APPROVAL OF THE APPELLATE DIVISION

SUPERIOR COURT OF NEW JERSEY

APPELLATE DIVISION

DOCKET NO. A-3742-05T23742-05T2

ROSA BARRECA and

NEELAM SINGH,

Plaintiffs-Respondents,

v.

MICHAEL R. SOLLECITO,

Defendant-Appellant.

___________________________________

 

Submitted October 24, 2006 - Decided November 6, 2006

Before Judges Skillman and Lisa.

On appeal from Superior Court of New Jersey, Law Division, Special Civil Part, Hudson County, Docket No. SC-003283-05.

Michael R. Sollecito, appellant, pro se.

Rosa Barreca and Neelam Singh, respondents, pro se.

PER CURIAM

Defendant appeals from a final judgment of the Special Civil Part awarding plaintiffs $1477. The judgment represents a $1550 security deposit plaintiffs gave defendant for an apartment rental, less the $94 cost of replacing a stove hood that the court found to have been properly deducted from the deposit, plus court costs.

Defendant presents the following arguments in support of his appeal:

THE PARTIES ENTERED INTO A CONTRACTUAL AGREEMENT KNOWN AS THE RESIDENTIAL LEASE. THE PLAINTIFFS' ACTIONS DURING THEIR TENANCY WERE IN DIRECT VIOLATION OF THIS CONTRACTUAL AGREEMENT. A PROPOSAL TO REDRESS BREACHES OF CONTRACT DOES NOT CONSTITUTE A CONTRACT OR AGREEMENT AND IS NOT BINDING UNTIL ITS TERMS AND CONDITIONS ARE AGREED TO BY ALL PARTIES OF THE PROPOSED CONTRACT OR AGREEMENT. PHYSICAL AND CONSEQUENTIAL DAMAGES DUE TO A FIXTURE WHICH SUSTAINED SEVERE DAMAGE IN THE LEASED PREMISES WHERE THE PLAINTIFFS RESIDED, WERE NOT CAUSED BY THE DEFENDANT. BASED ON THE PREPONDERANCE PRINCIPLE AND THE FACTS ON RECORD, THE EVIDENCE WEIGHED SUBSTANTIALLY IN FAVOR OF ATTRIBUTING LIABILITY TO THE PLAINTIFFS IN THIS CASE.

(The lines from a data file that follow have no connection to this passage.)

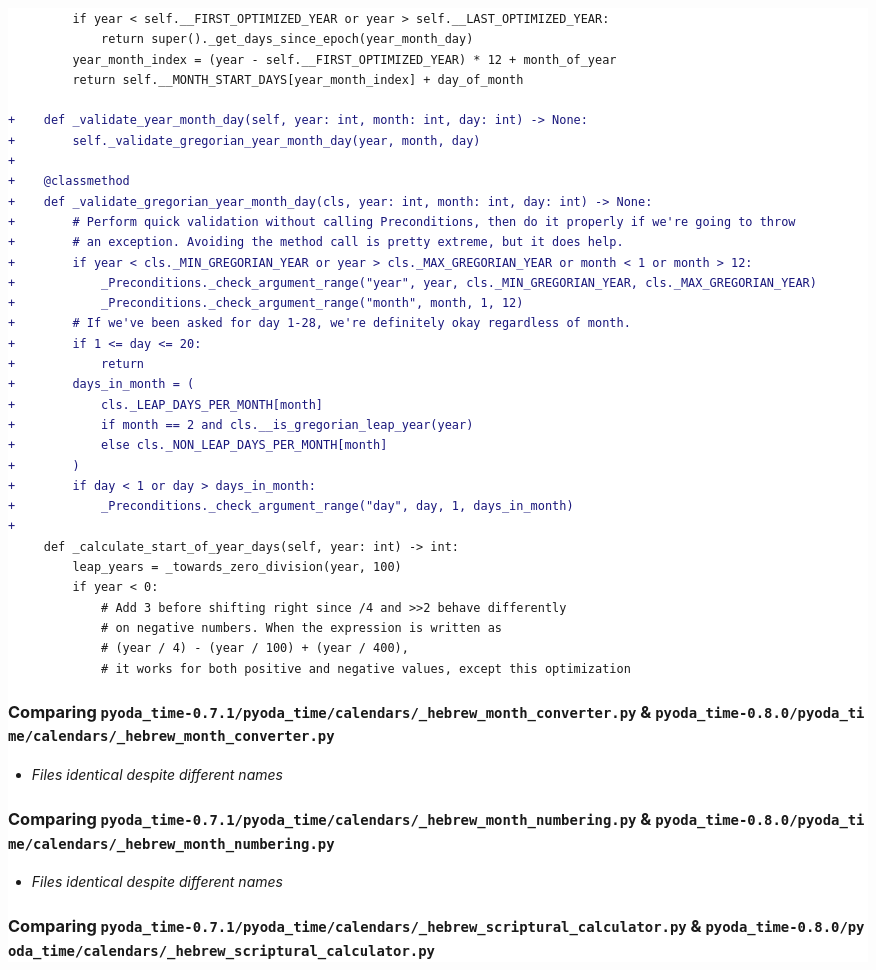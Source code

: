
 ```diff
         if year < self.__FIRST_OPTIMIZED_YEAR or year > self.__LAST_OPTIMIZED_YEAR:
             return super()._get_days_since_epoch(year_month_day)
         year_month_index = (year - self.__FIRST_OPTIMIZED_YEAR) * 12 + month_of_year
         return self.__MONTH_START_DAYS[year_month_index] + day_of_month
 
+    def _validate_year_month_day(self, year: int, month: int, day: int) -> None:
+        self._validate_gregorian_year_month_day(year, month, day)
+
+    @classmethod
+    def _validate_gregorian_year_month_day(cls, year: int, month: int, day: int) -> None:
+        # Perform quick validation without calling Preconditions, then do it properly if we're going to throw
+        # an exception. Avoiding the method call is pretty extreme, but it does help.
+        if year < cls._MIN_GREGORIAN_YEAR or year > cls._MAX_GREGORIAN_YEAR or month < 1 or month > 12:
+            _Preconditions._check_argument_range("year", year, cls._MIN_GREGORIAN_YEAR, cls._MAX_GREGORIAN_YEAR)
+            _Preconditions._check_argument_range("month", month, 1, 12)
+        # If we've been asked for day 1-28, we're definitely okay regardless of month.
+        if 1 <= day <= 20:
+            return
+        days_in_month = (
+            cls._LEAP_DAYS_PER_MONTH[month]
+            if month == 2 and cls.__is_gregorian_leap_year(year)
+            else cls._NON_LEAP_DAYS_PER_MONTH[month]
+        )
+        if day < 1 or day > days_in_month:
+            _Preconditions._check_argument_range("day", day, 1, days_in_month)
+
     def _calculate_start_of_year_days(self, year: int) -> int:
         leap_years = _towards_zero_division(year, 100)
         if year < 0:
             # Add 3 before shifting right since /4 and >>2 behave differently
             # on negative numbers. When the expression is written as
             # (year / 4) - (year / 100) + (year / 400),
             # it works for both positive and negative values, except this optimization
```

### Comparing `pyoda_time-0.7.1/pyoda_time/calendars/_hebrew_month_converter.py` & `pyoda_time-0.8.0/pyoda_time/calendars/_hebrew_month_converter.py`

 * *Files identical despite different names*

### Comparing `pyoda_time-0.7.1/pyoda_time/calendars/_hebrew_month_numbering.py` & `pyoda_time-0.8.0/pyoda_time/calendars/_hebrew_month_numbering.py`

 * *Files identical despite different names*

### Comparing `pyoda_time-0.7.1/pyoda_time/calendars/_hebrew_scriptural_calculator.py` & `pyoda_time-0.8.0/pyoda_time/calendars/_hebrew_scriptural_calculator.py`
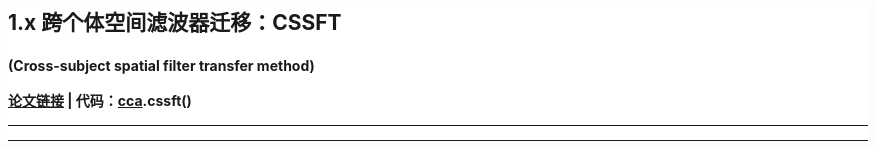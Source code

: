 ## 1.x 跨个体空间滤波器迁移：CSSFT
**(Cross-subject spatial filter transfer method)**

**[论文链接][CSSFT] | 代码：[cca][cca(code)].cssft()**


***


[cca(code)]: https://github.com/BrynhildrW/SSVEP_algorithms/blob/main/cca.py
[CCA]: http://ieeexplore.ieee.org/document/4203016/
[itCCA]:https://iopscience.iop.org/article/10.1088/1741-2560/8/2/025015
[ex1]:https://dx.plos.org/10.1371/journal.pone.0140703
[ex2]:https://www.worldscientific.com/doi/abs/10.1142/S0129065714500191
[ex3]:http://ieeexplore.ieee.org/document/6944263/
[eCCA]: http://www.pnas.org/lookup/doi/10.1073/pnas.1508080112
[msCCA]: https://ieeexplore.ieee.org/document/9006809/
[CSSFT]: http://iopscience.iop.org/article/10.1088/1741-2552/ac6b57

***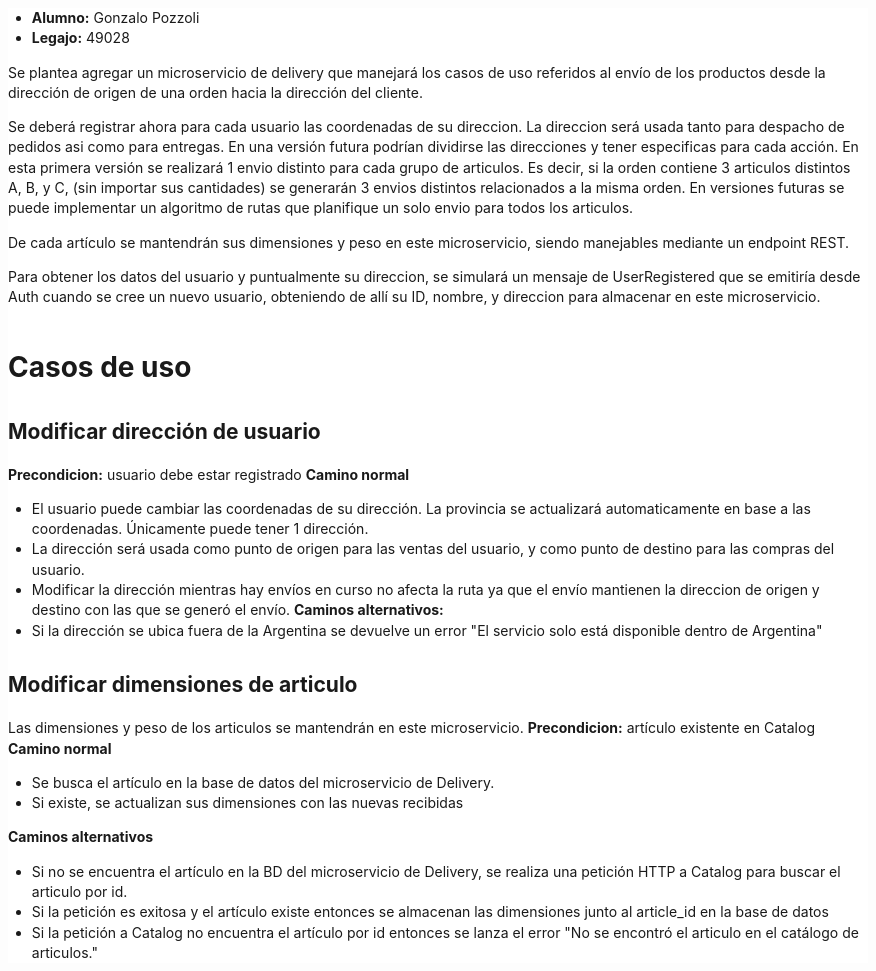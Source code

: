 - **Alumno:** Gonzalo Pozzoli
- **Legajo:** 49028

Se plantea agregar un microservicio de delivery que manejará los casos de uso referidos al envío de los productos desde la dirección de origen de una orden hacia la dirección del cliente.

Se deberá registrar ahora para cada usuario las coordenadas de su direccion. La direccion será usada tanto para despacho de pedidos asi como para entregas. En una versión futura podrían dividirse las direcciones y tener especificas para cada acción. 
En esta primera versión se realizará 1 envio distinto para cada grupo de articulos. Es decir, si la orden contiene 3 articulos distintos A, B, y C, (sin importar sus cantidades) se generarán 3 envios distintos relacionados a la misma orden. En versiones futuras se puede implementar un algoritmo de rutas que planifique un solo envio para todos los articulos.

De cada artículo se mantendrán sus dimensiones y peso en este microservicio, siendo manejables mediante un endpoint REST.

Para obtener los datos del usuario y puntualmente su direccion, se simulará un mensaje de UserRegistered que se emitiría desde Auth cuando se cree un nuevo usuario, obteniendo de allí su ID, nombre, y direccion para almacenar en este microservicio.

# Casos de uso

## Modificar dirección de usuario
**Precondicion:** usuario debe estar registrado 
**Camino normal**
- El usuario puede cambiar las coordenadas de su dirección. La provincia se actualizará automaticamente en base a las coordenadas. Únicamente puede tener 1 dirección. 
- La dirección será usada como punto de origen para las ventas del usuario, y como punto de destino para las compras del usuario.
- Modificar la dirección mientras hay envíos en curso no afecta la ruta ya que el envío mantienen la direccion de origen y destino con las que se generó el envío.
**Caminos alternativos:**
- Si la dirección se ubica fuera de la Argentina se devuelve un error "El servicio solo está disponible dentro de Argentina"

## Modificar dimensiones de articulo
Las dimensiones y peso de los articulos se mantendrán en este microservicio. 
**Precondicion:** artículo existente en Catalog
**Camino normal**
- Se busca el artículo en la base de datos del microservicio de Delivery.
- Si existe, se actualizan sus dimensiones con las nuevas recibidas

**Caminos alternativos**
- Si no se encuentra el artículo en la BD del microservicio de Delivery, se realiza una petición HTTP a Catalog para buscar el articulo por id. 
- Si la petición es exitosa y el artículo existe entonces se almacenan las dimensiones junto al article_id en la base de datos
- Si la petición a Catalog no encuentra el artículo por id entonces se lanza el error "No se encontró el articulo en el catálogo de articulos."

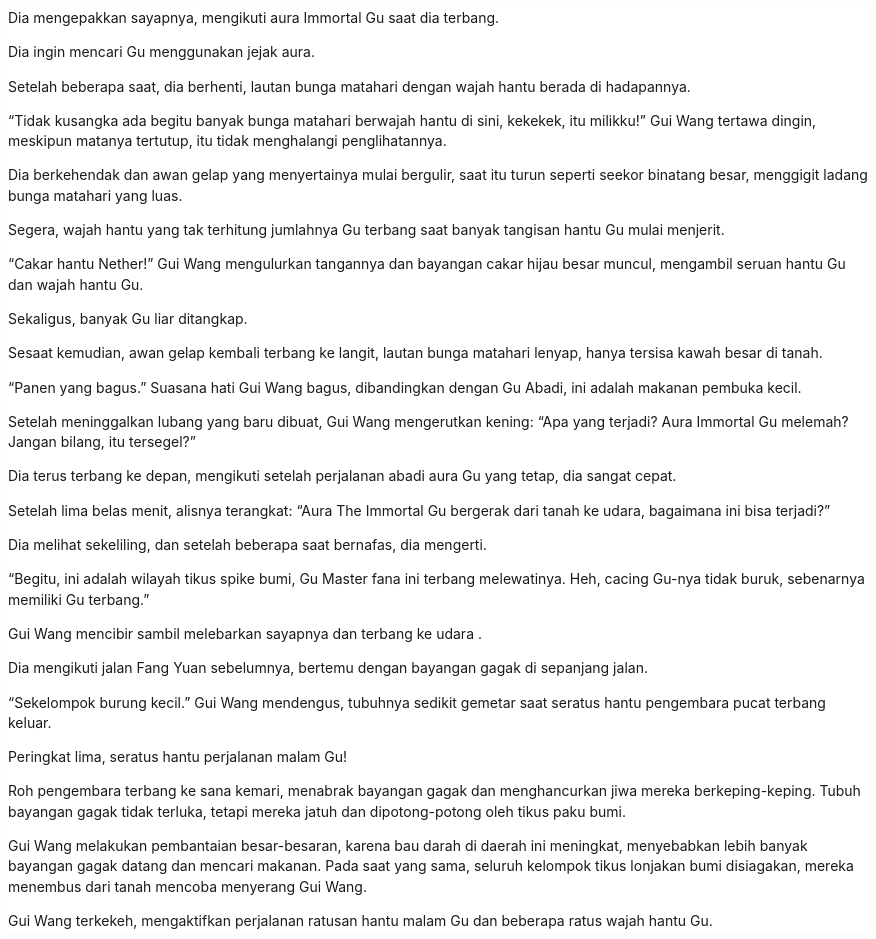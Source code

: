 Dia mengepakkan sayapnya, mengikuti aura Immortal Gu saat dia terbang.

Dia ingin mencari Gu menggunakan jejak aura.

Setelah beberapa saat, dia berhenti, lautan bunga matahari dengan wajah hantu berada di hadapannya.

“Tidak kusangka ada begitu banyak bunga matahari berwajah hantu di sini, kekekek, itu milikku!” Gui Wang tertawa dingin, meskipun matanya tertutup, itu tidak menghalangi penglihatannya.

Dia berkehendak dan awan gelap yang menyertainya mulai bergulir, saat itu turun seperti seekor binatang besar, menggigit ladang bunga matahari yang luas.

Segera, wajah hantu yang tak terhitung jumlahnya Gu terbang saat banyak tangisan hantu Gu mulai menjerit.

“Cakar hantu Nether!” Gui Wang mengulurkan tangannya dan bayangan cakar hijau besar muncul, mengambil seruan hantu Gu dan wajah hantu Gu.

Sekaligus, banyak Gu liar ditangkap.

Sesaat kemudian, awan gelap kembali terbang ke langit, lautan bunga matahari lenyap, hanya tersisa kawah besar di tanah.

“Panen yang bagus.” Suasana hati Gui Wang bagus, dibandingkan dengan Gu Abadi, ini adalah makanan pembuka kecil.



Setelah meninggalkan lubang yang baru dibuat, Gui Wang mengerutkan kening: “Apa yang terjadi? Aura Immortal Gu melemah? Jangan bilang, itu tersegel?”

Dia terus terbang ke depan, mengikuti setelah perjalanan abadi aura Gu yang tetap, dia sangat cepat.

Setelah lima belas menit, alisnya terangkat: “Aura The Immortal Gu bergerak dari tanah ke udara, bagaimana ini bisa terjadi?”

Dia melihat sekeliling, dan setelah beberapa saat bernafas, dia mengerti.

“Begitu, ini adalah wilayah tikus spike bumi, Gu Master fana ini terbang melewatinya. Heh, cacing Gu-nya tidak buruk, sebenarnya memiliki Gu terbang.”

Gui Wang mencibir sambil melebarkan sayapnya dan terbang ke udara .

Dia mengikuti jalan Fang Yuan sebelumnya, bertemu dengan bayangan gagak di sepanjang jalan.

“Sekelompok burung kecil.” Gui Wang mendengus, tubuhnya sedikit gemetar saat seratus hantu pengembara pucat terbang keluar.

Peringkat lima, seratus hantu perjalanan malam Gu!

Roh pengembara terbang ke sana kemari, menabrak bayangan gagak dan menghancurkan jiwa mereka berkeping-keping. Tubuh bayangan gagak tidak terluka, tetapi mereka jatuh dan dipotong-potong oleh tikus paku bumi.

Gui Wang melakukan pembantaian besar-besaran, karena bau darah di daerah ini meningkat, menyebabkan lebih banyak bayangan gagak datang dan mencari makanan. Pada saat yang sama, seluruh kelompok tikus lonjakan bumi disiagakan, mereka menembus dari tanah mencoba menyerang Gui Wang.

Gui Wang terkekeh, mengaktifkan perjalanan ratusan hantu malam Gu dan beberapa ratus wajah hantu Gu.
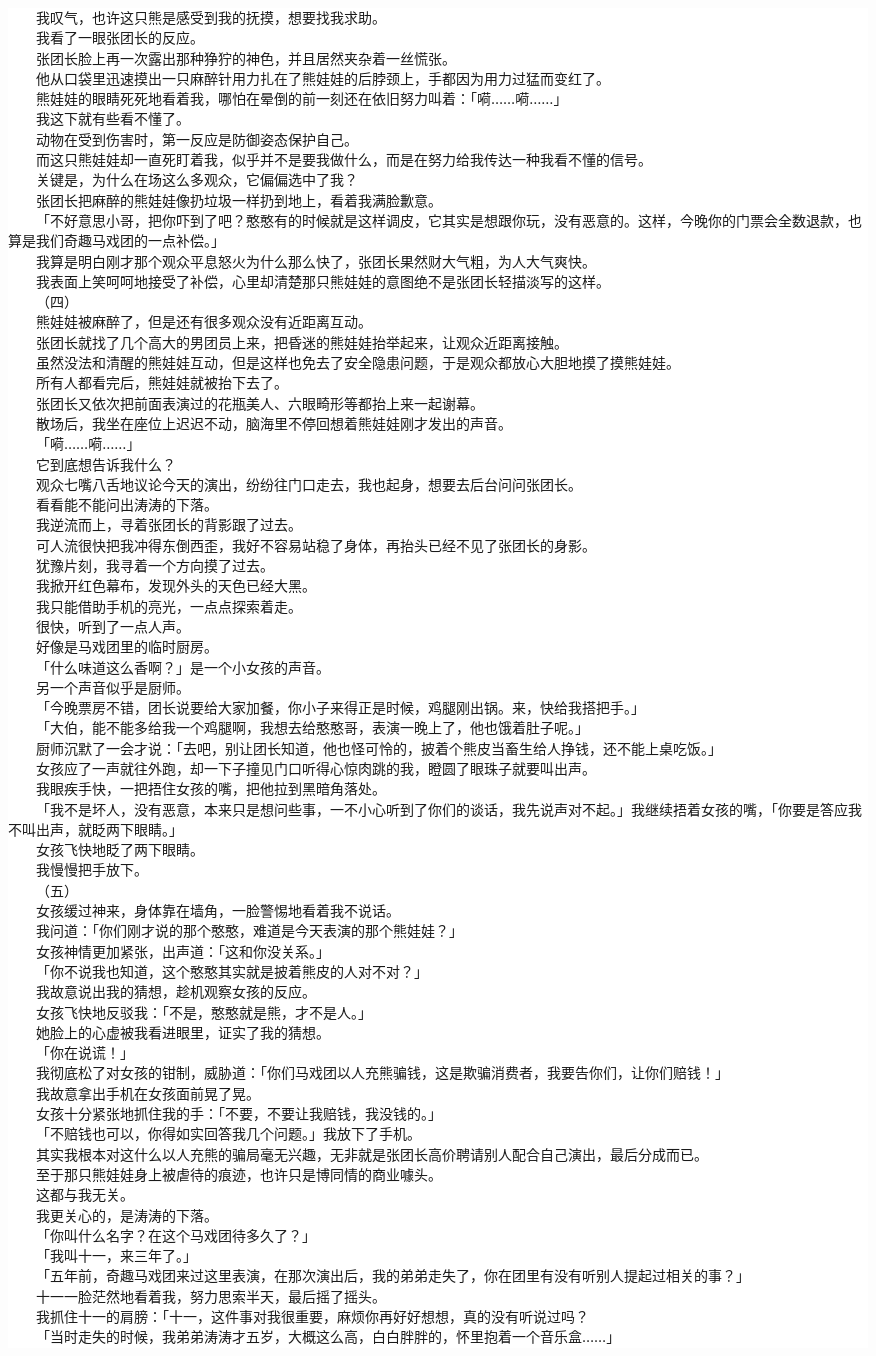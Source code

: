 &emsp;&emsp;我叹气，也许这只熊是感受到我的抚摸，想要找我求助。  
&emsp;&emsp;我看了一眼张团长的反应。  
&emsp;&emsp;张团长脸上再一次露出那种狰狞的神色，并且居然夹杂着一丝慌张。  
&emsp;&emsp;他从口袋里迅速摸出一只麻醉针用力扎在了熊娃娃的后脖颈上，手都因为用力过猛而变红了。  
&emsp;&emsp;熊娃娃的眼睛死死地看着我，哪怕在晕倒的前一刻还在依旧努力叫着：「嗬……嗬……」  
&emsp;&emsp;我这下就有些看不懂了。  
&emsp;&emsp;动物在受到伤害时，第一反应是防御姿态保护自己。  
&emsp;&emsp;而这只熊娃娃却一直死盯着我，似乎并不是要我做什么，而是在努力给我传达一种我看不懂的信号。  
&emsp;&emsp;关键是，为什么在场这么多观众，它偏偏选中了我？  
&emsp;&emsp;张团长把麻醉的熊娃娃像扔垃圾一样扔到地上，看着我满脸歉意。  
&emsp;&emsp;「不好意思小哥，把你吓到了吧？憨憨有的时候就是这样调皮，它其实是想跟你玩，没有恶意的。这样，今晚你的门票会全数退款，也算是我们奇趣马戏团的一点补偿。」  
&emsp;&emsp;我算是明白刚才那个观众平息怒火为什么那么快了，张团长果然财大气粗，为人大气爽快。  
&emsp;&emsp;我表面上笑呵呵地接受了补偿，心里却清楚那只熊娃娃的意图绝不是张团长轻描淡写的这样。  
&emsp;&emsp;（四）  
&emsp;&emsp;熊娃娃被麻醉了，但是还有很多观众没有近距离互动。  
&emsp;&emsp;张团长就找了几个高大的男团员上来，把昏迷的熊娃娃抬举起来，让观众近距离接触。  
&emsp;&emsp;虽然没法和清醒的熊娃娃互动，但是这样也免去了安全隐患问题，于是观众都放心大胆地摸了摸熊娃娃。  
&emsp;&emsp;所有人都看完后，熊娃娃就被抬下去了。  
&emsp;&emsp;张团长又依次把前面表演过的花瓶美人、六眼畸形等都抬上来一起谢幕。  
&emsp;&emsp;散场后，我坐在座位上迟迟不动，脑海里不停回想着熊娃娃刚才发出的声音。  
&emsp;&emsp;「嗬……嗬……」  
&emsp;&emsp;它到底想告诉我什么？  
&emsp;&emsp;观众七嘴八舌地议论今天的演出，纷纷往门口走去，我也起身，想要去后台问问张团长。  
&emsp;&emsp;看看能不能问出涛涛的下落。  
&emsp;&emsp;我逆流而上，寻着张团长的背影跟了过去。  
&emsp;&emsp;可人流很快把我冲得东倒西歪，我好不容易站稳了身体，再抬头已经不见了张团长的身影。  
&emsp;&emsp;犹豫片刻，我寻着一个方向摸了过去。  
&emsp;&emsp;我掀开红色幕布，发现外头的天色已经大黑。  
&emsp;&emsp;我只能借助手机的亮光，一点点探索着走。  
&emsp;&emsp;很快，听到了一点人声。  
&emsp;&emsp;好像是马戏团里的临时厨房。  
&emsp;&emsp;「什么味道这么香啊？」是一个小女孩的声音。  
&emsp;&emsp;另一个声音似乎是厨师。  
&emsp;&emsp;「今晚票房不错，团长说要给大家加餐，你小子来得正是时候，鸡腿刚出锅。来，快给我搭把手。」  
&emsp;&emsp;「大伯，能不能多给我一个鸡腿啊，我想去给憨憨哥，表演一晚上了，他也饿着肚子呢。」  
&emsp;&emsp;厨师沉默了一会才说：「去吧，别让团长知道，他也怪可怜的，披着个熊皮当畜生给人挣钱，还不能上桌吃饭。」  
&emsp;&emsp;女孩应了一声就往外跑，却一下子撞见门口听得心惊肉跳的我，瞪圆了眼珠子就要叫出声。  
&emsp;&emsp;我眼疾手快，一把捂住女孩的嘴，把他拉到黑暗角落处。  
&emsp;&emsp;「我不是坏人，没有恶意，本来只是想问些事，一不小心听到了你们的谈话，我先说声对不起。」我继续捂着女孩的嘴，「你要是答应我不叫出声，就眨两下眼睛。」  
&emsp;&emsp;女孩飞快地眨了两下眼睛。  
&emsp;&emsp;我慢慢把手放下。  
&emsp;&emsp;（五）  
&emsp;&emsp;女孩缓过神来，身体靠在墙角，一脸警惕地看着我不说话。  
&emsp;&emsp;我问道：「你们刚才说的那个憨憨，难道是今天表演的那个熊娃娃？」  
&emsp;&emsp;女孩神情更加紧张，出声道：「这和你没关系。」  
&emsp;&emsp;「你不说我也知道，这个憨憨其实就是披着熊皮的人对不对？」  
&emsp;&emsp;我故意说出我的猜想，趁机观察女孩的反应。  
&emsp;&emsp;女孩飞快地反驳我：「不是，憨憨就是熊，才不是人。」  
&emsp;&emsp;她脸上的心虚被我看进眼里，证实了我的猜想。  
&emsp;&emsp;「你在说谎！」  
&emsp;&emsp;我彻底松了对女孩的钳制，威胁道：「你们马戏团以人充熊骗钱，这是欺骗消费者，我要告你们，让你们赔钱！」  
&emsp;&emsp;我故意拿出手机在女孩面前晃了晃。  
&emsp;&emsp;女孩十分紧张地抓住我的手：「不要，不要让我赔钱，我没钱的。」  
&emsp;&emsp;「不赔钱也可以，你得如实回答我几个问题。」我放下了手机。  
&emsp;&emsp;其实我根本对这什么以人充熊的骗局毫无兴趣，无非就是张团长高价聘请别人配合自己演出，最后分成而已。  
&emsp;&emsp;至于那只熊娃娃身上被虐待的痕迹，也许只是博同情的商业噱头。  
&emsp;&emsp;这都与我无关。  
&emsp;&emsp;我更关心的，是涛涛的下落。  
&emsp;&emsp;「你叫什么名字？在这个马戏团待多久了？」  
&emsp;&emsp;「我叫十一，来三年了。」  
&emsp;&emsp;「五年前，奇趣马戏团来过这里表演，在那次演出后，我的弟弟走失了，你在团里有没有听别人提起过相关的事？」  
&emsp;&emsp;十一一脸茫然地看着我，努力思索半天，最后摇了摇头。  
&emsp;&emsp;我抓住十一的肩膀：「十一，这件事对我很重要，麻烦你再好好想想，真的没有听说过吗？  
&emsp;&emsp;「当时走失的时候，我弟弟涛涛才五岁，大概这么高，白白胖胖的，怀里抱着一个音乐盒……」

We reject these arguments and affirm the judgment in plaintiffs' favor substantially for the reasons set forth in Judge Charles' February 10, 2006, oral opinion. We add the following supplemental comments.

Although the lease plaintiffs entered into provided that "[l]essee[s] agrees that no signs shall be placed or painting done on or about the leased premises by Lessee or at his direction without the prior written consent of Lessor," such an agreement does not "disable [the parties] from amending, supplementing or replacing the contract by a later agreement made orally or by conduct objectively manifesting a new understanding." Lewis v. Travelers Ins. Co., 51 N.J. 244, 253 (1968); see also Headley v. Cavileer, 82 N.J.L. 635, 637-39 (E. & A. 1912); Sodora v. Sodora, 338 N.J. Super. 308, 312 (Ch. Div. 2000).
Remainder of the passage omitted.